Le Président, M. Lambert, remercie le professeur Bouvier et passe la parole à M. Terence Wynn (Parlement européen).

M. Wynn commence par décrire succinctement la manière dont le Parlement européen budgétise les fonds communautaires. À l'UE, le processus budgétaire fait intervenir trois institutions : le Parlement, le Conseil des ministres et la Commission, cette dernière disposant du pouvoir exécutif. Au début, le Parlement européen n'avait que peu de pouvoirs. L'établissement du budget a été l'un des premiers droits qu'il a conquis. Toutefois, il n'est pas habilité à décider des recettes à percevoir.

Dans ce contexte, le Parlement européen dispose de trois pouvoirs : décision en dernier ressort s'agissant des dépenses dites « non obligatoires », approbation du budget global, et pouvoir de donner quitus sur la mise en oeuvre du budget. Mais si le cadre budgétaire est assez simple, la réalité est plus complexe. Les relations et les influences entre les institutions sont beaucoup fortes que ne le prévoyait le Traité. En réalité, cette coopération est encadrée par un accord inter-institutionnel sur les questions budgétaires non visées par les Traités, qui comporte également le cadre financier pluriannuel.

Une succession de crises budgétaires a incité les Institutions communautaires à s'entendre sur une méthode conçue pour assurer la discipline budgétaire. C'est ainsi qu'elles ont passé un accord aux termes duquel elles s'entendent à l'avance sur les principales priorités budgétaires et sur le montant maximum des dépenses communautaires. Connu sous le nom de « perspectives financières », le cadre ainsi créé couvre une période de six ans. Les perspectives financières comportent un plafond annuel de dépenses pour les autorisations d'engagement inscrites sous plusieurs rubriques.

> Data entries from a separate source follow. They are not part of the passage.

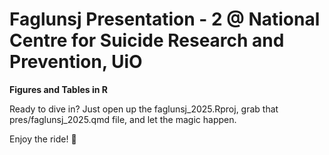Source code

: # Faglunsj Presentation - 2 @ National Centre for Suicide Research and Prevention, UiO

**Figures and Tables in R**

Ready to dive in? Just open up the faglunsj_2025.Rproj, grab that pres/faglunsj_2025.qmd file, and let the magic happen.

Enjoy the ride! 🍒
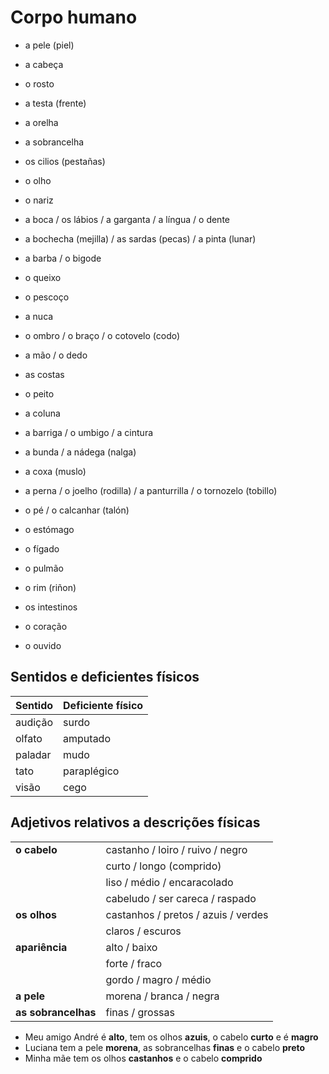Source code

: # Corpo humano

* a pele (piel)
* a cabeça
* o rosto
* a testa (frente)
* a orelha
* a sobrancelha
* os cilios (pestañas)
* o olho
* o nariz
* a boca / os lábios / a garganta / a língua / o dente
* a bochecha (mejilla) / as sardas (pecas) / a pinta (lunar)
* a barba / o bigode
* o queixo
* o pescoço
* a nuca
* o ombro / o braço / o cotovelo (codo)
* a mão / o dedo
* as costas
* o peito
* a coluna
* a barriga / o umbigo / a cintura
* a bunda / a nádega (nalga)
* a coxa (muslo)
* a perna / o joelho (rodilla) / a panturrilla / o tornozelo (tobillo)
* o pé / o calcanhar (talón)

* o estómago
* o fígado
* o pulmão
* o rim (riñon)
* os intestinos
* o coração
* o ouvido

## Sentidos e deficientes físicos

| Sentido | Deficiente físico |
| -- | -- |
| audição | surdo |
| olfato | amputado |
| paladar | mudo |
| tato | paraplégico |
| visão | cego |

## Adjetivos relativos a descrições físicas

|||
| -- | -- |
| **o cabelo** | castanho / loiro / ruivo / negro |
|              | curto / longo (comprido) |
|              | liso / médio / encaracolado |
|              | cabeludo / ser careca / raspado |
| **os olhos** | castanhos / pretos / azuis / verdes |
|              | claros / escuros |
| **apariência** | alto / baixo |
|                | forte / fraco |
|                | gordo / magro / médio |
| **a pele** | morena / branca / negra |
| **as sobrancelhas** | finas / grossas |

* Meu amigo André é **alto**, tem os olhos **azuis**, o cabelo **curto** e é **magro**
* Luciana tem a pele **morena**, as sobrancelhas **finas** e o cabelo **preto**
* Minha mãe tem os olhos **castanhos** e o cabelo **comprido**
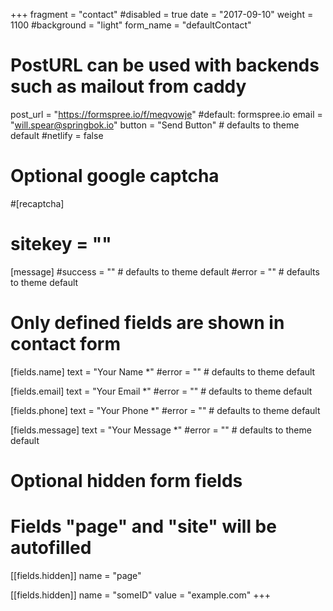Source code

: +++
fragment = "contact"
#disabled = true
date = "2017-09-10"
weight = 1100
#background = "light"
form_name = "defaultContact"

# PostURL can be used with backends such as mailout from caddy
post_url = "https://formspree.io/f/meqvowje" #default: formspree.io
email = "will.spear@springbok.io"
button = "Send Button" # defaults to theme default
#netlify = false

# Optional google captcha
#[recaptcha]
#  sitekey = ""

[message]
  #success = "" # defaults to theme default
  #error = "" # defaults to theme default

# Only defined fields are shown in contact form
[fields.name]
  text = "Your Name *"
  #error = "" # defaults to theme default

[fields.email]
  text = "Your Email *"
  #error = "" # defaults to theme default

[fields.phone]
  text = "Your Phone *"
  #error = "" # defaults to theme default

[fields.message]
  text = "Your Message *"
  #error = "" # defaults to theme default

# Optional hidden form fields
# Fields "page" and "site" will be autofilled
[[fields.hidden]]
  name = "page"

[[fields.hidden]]
  name = "someID"
  value = "example.com"
+++
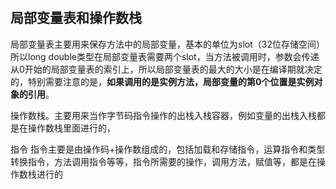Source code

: 
# 

## 局部变量表和操作数栈
局部变量表主要用来保存方法中的局部变量，基本的单位为slot（32位存储空间）所以long double类型在局部变量表需要两个slot，当方法被调用时，参数会传递从0开始的局部变量表的索引上，所以局部变量表的最大的大小是在编译期就决定的，特别需要注意的是，**如果调用的是实例方法，局部变量的第0个位置是实例对象的引用**。  

操作数栈。主要用来当作字节码指令操作的出栈入栈容器，例如变量的出栈入栈都是在操作数栈里面进行的，

指令 指令主要是由操作码+操作数组成的，包括加载和存储指令，运算指令和类型转换指令，方法调用指令等等，指令所需要的操作，调用方法，赋值等，都是在操作数栈进行的








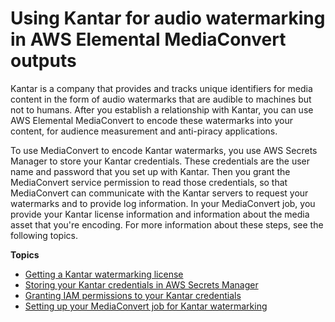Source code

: # Using Kantar for audio watermarking in AWS Elemental MediaConvert outputs<a name="kantar-watermarking"></a>

Kantar is a company that provides and tracks unique identifiers for media content in the form of audio watermarks that are audible to machines but not to humans\. After you establish a relationship with Kantar, you can use AWS Elemental MediaConvert to encode these watermarks into your content, for audience measurement and anti\-piracy applications\.

To use MediaConvert to encode Kantar watermarks, you use AWS Secrets Manager to store your Kantar credentials\. These credentials are the user name and password that you set up with Kantar\. Then you grant the MediaConvert service permission to read those credentials, so that MediaConvert can communicate with the Kantar servers to request your watermarks and to provide log information\. In your MediaConvert job, you provide your Kantar license information and information about the media asset that you're encoding\. For more information about these steps, see the following topics\.

**Topics**
+ [Getting a Kantar watermarking license](getting-a-kantar-watermarking-license.md)
+ [Storing your Kantar credentials in AWS Secrets Manager](storing-your-kantar-credentials-in-secrets-manager.md)
+ [Granting IAM permissions to your Kantar credentials](granting-permissions-for-mediaconvert-to-access-secrets-manager-secret.html.md)
+ [Setting up your MediaConvert job for Kantar watermarking](setting-up-your-job-for-kantar-watermarking.md)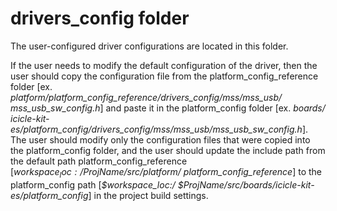 # drivers_config folder
The user-configured driver configurations are located in this folder.

If the user needs to modify the default configuration of the driver, then the 
user should copy the configuration file from the platform_config_reference 
folder [ex. *platform/platform_config_reference/drivers_config/mss/mss_usb/
mss_usb_sw_config.h*] and paste it in the platform_config folder [ex. *boards/
icicle-kit-es/platform_config/drivers_config/mss/mss_usb/mss_usb_sw_config.h*].
The user should modify only the configuration files that were copied into the 
platform_config folder, and the user should update the include path from the 
default path platform_config_reference [*$workspace_loc:/$ProjName/src/platform/
platform_config_reference*] to the platform_config path [*$workspace_loc:/
$ProjName/src/boards/icicle-kit-es/platform_config*] in the project build 
settings.
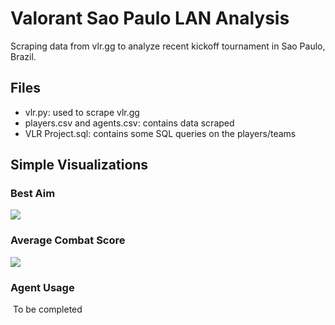 # Valorant Sao Paulo LAN Analysis
Scraping data from vlr.gg to analyze recent kickoff tournament in Sao Paulo, Brazil.

## Files
- vlr.py: used to scrape vlr.gg
- players.csv and agents.csv: contains data scraped
- VLR Project.sql: contains some SQL queries on the players/teams

## Simple Visualizations
### Best Aim
![](https://github.com/kxmii/VLR-Webscraping-Project/blob/main/teamplayeracc.gif)

### Average Combat Score
![](https://github.com/kxmii/VLR-Webscraping-Project/blob/main/selectiveacs.gif)

### Agent Usage
![]()
To be completed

Le Parlement a commencé à exercer ses pouvoirs, ce qui a des répercussions directes et concrètes sur le travail au quotidien de la Commission. En dehors de celle-ci, d'autres acteurs interviennent dans la gestion des fonds communautaires. Cette responsabilité est généralement partagée avec les administrations des États Membres et/ou les autorités régionales ou locales. En fait, les erreurs de gestion des fonds communautaires se produisent la plupart du temps au niveau des États Membres. Une augmentation des échanges entre les parlements européen et nationaux serait mutuellement bénéfique pour le but commun que nous partageons en vue d'une meilleure utilisation des deniers publics.

Enfin, s'agissant des relations entre le Parlement européen et les gouvernements nationaux, M.Wynn précise qu'un groupe politique peut être au pouvoir dans plusieurs États Membres, sans que cette situation ne se reflète nécessairement au Parlement européen. En outre, il faut une majorité qualifiée pour l'adoption du budget. Les moments clés de la procédure budgétaire sont les conciliations qui réunissent le Parlement et les 15 ministres du Budget de l'Union. Souvent, ces ministres n'ont qu'une connaissance imparfaite du budget de l'UE. En termes d'information, il serait préférable que tous soient sur un pied d'égalité. C'est pourquoi les parlementaires européens ont besoin de contacts plus étroits avec les politiciens nationaux pour qu'ils puissent mieux travailler ensemble.

Le Président remercie M. Wynn pour son intervention et passe la parole à Mme Aula (Finlande). Mme Aula expose la manière dont le Parlement de son pays suit les relations entre le gouvernement et l'Union européenne. Les Parlements nationaux devraient avoir davantage leur mot à dire sur les politiques menées par leur gouvernement en qui concerne les liens que ces politiques peuvent avoir avec celles de l'Union européenne.

IX. LES PARLEMENTS PEUVENT-ILS AMÉLIORER
LEUR RÔLE DE SURVEILLANCE BUDGÉTAIRE ?
ÉVOLUTIONS RÉCENTES (15 H 00 - 16 H 30)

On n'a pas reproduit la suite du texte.